The two-day Federal Reserve meeting starts today. The market gives no probability for an interest rate hike at this week’s meeting. The US dollar is mixed across the board.
Money continues flowing into the yen, while the sterling remains under pressure as more Brexit-favourable news hit the wires.
Brexit talks still dominate headlines, and there is little enthusiasm to buy UK stocks before the referendum. The sentiment is sour after Britain’s biggest selling newspaper ‘Sun’ backed the ‘Leave’ camp.
Anxiety surrounding the referendum has increased the volatility in global bond markets. German yields hit a record low, the German yield curve is currently negative up to a nine year maturity; the Japanese 10-years yield retreated to -0.17%.

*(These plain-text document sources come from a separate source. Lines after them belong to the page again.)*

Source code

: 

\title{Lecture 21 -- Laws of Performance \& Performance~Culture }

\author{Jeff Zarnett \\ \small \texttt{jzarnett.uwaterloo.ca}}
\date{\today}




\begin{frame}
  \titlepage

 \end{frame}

Gold is slightly off four-week highs. The precious metal remains bid as physical gold demand climbed to the highest levels since 2013. The limited risk appetite and globally weakening sovereign yields could encourage a further attempt toward the $1300 mark, should the US dollar remain soft before and after the Fed decision.

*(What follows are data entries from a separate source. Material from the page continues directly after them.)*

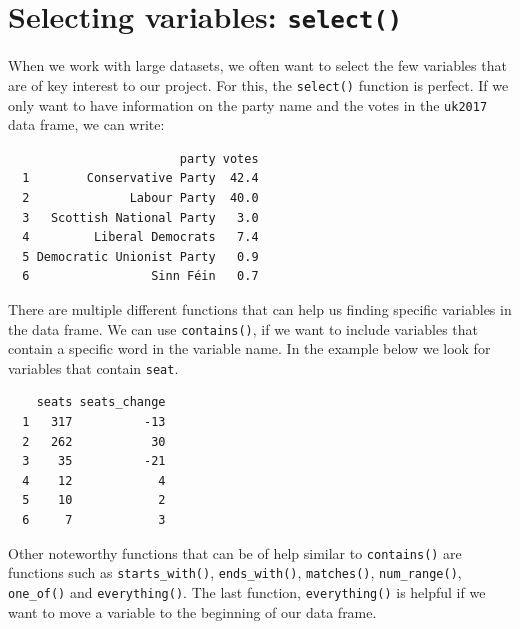 \documentclass[12pt,oneside]{reedthesis}
\theoremstyle{definition}
\theoremstyle{definition}
\theoremstyle{definition}
\theoremstyle{remark}
\begin{document}
  \section{\texorpdfstring{Selecting variables:
  \texttt{select()}}{Selecting variables: select()}}\label{selecting-variables-select}
  
  When we work with large datasets, we often want to select the few
  variables that are of key interest to our project. For this, the
  \texttt{select()} function is perfect. If we only want to have
  information on the party name and the votes in the \texttt{uk2017} data
  frame, we can write:
  \begin{Shaded}
  \begin{Highlighting}[]
  \end{Highlighting}
  \end{Shaded}
  \begin{verbatim}
                        party votes
  1        Conservative Party  42.4
  2              Labour Party  40.0
  3   Scottish National Party   3.0
  4         Liberal Democrats   7.4
  5 Democratic Unionist Party   0.9
  6                 Sinn Féin   0.7
  \end{verbatim}
  There are multiple different functions that can help us finding specific
  variables in the data frame. We can use \texttt{contains()}, if we want
  to include variables that contain a specific word in the variable name.
  In the example below we look for variables that contain \texttt{seat}.
  \begin{Shaded}
  \begin{Highlighting}[]
  \NormalTok{(}\NormalTok{))}
  \end{Highlighting}
  \end{Shaded}
  \begin{verbatim}
    seats seats_change
  1   317          -13
  2   262           30
  3    35          -21
  4    12            4
  5    10            2
  6     7            3
  \end{verbatim}
  Other noteworthy functions that can be of help similar to
  \texttt{contains()} are functions such as \texttt{starts\_with()},
  \texttt{ends\_with()}, \texttt{matches()}, \texttt{num\_range()},
  \texttt{one\_of()} and \texttt{everything()}. The last function,
  \texttt{everything()} is helpful if we want to move a variable to the
  beginning of our data frame.
  \begin{Shaded}
  \begin{Highlighting}[]
  \NormalTok{())}
  \end{Highlighting}
  \end{Shaded}
\end{document}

The FTSE extended losses to 6002p at the time of writing. Given the oversold conditions, a short-term bounce off the 6000p could be healthy before a potential slide below this level. From a technical perspective, the FTSE stepped in the mid-term bearish consolidation zone below the 6072p level, the major 38.2% retracement on February – April rise. Clearing the 6000 support could pave the way toward the 100-month moving average, 5840p.
Miners and oil companies are among the leading losers in London. BP (-0.64%)
and Royal Dutch Shell (-0.93%)
trade south as the probability of a price recovery back to the $50/barrel is fading away along with each dollar lost on a barrel.
UK financials (-0.62%) are further squeezed on rising Brexit risks and record low sovereign bond yields.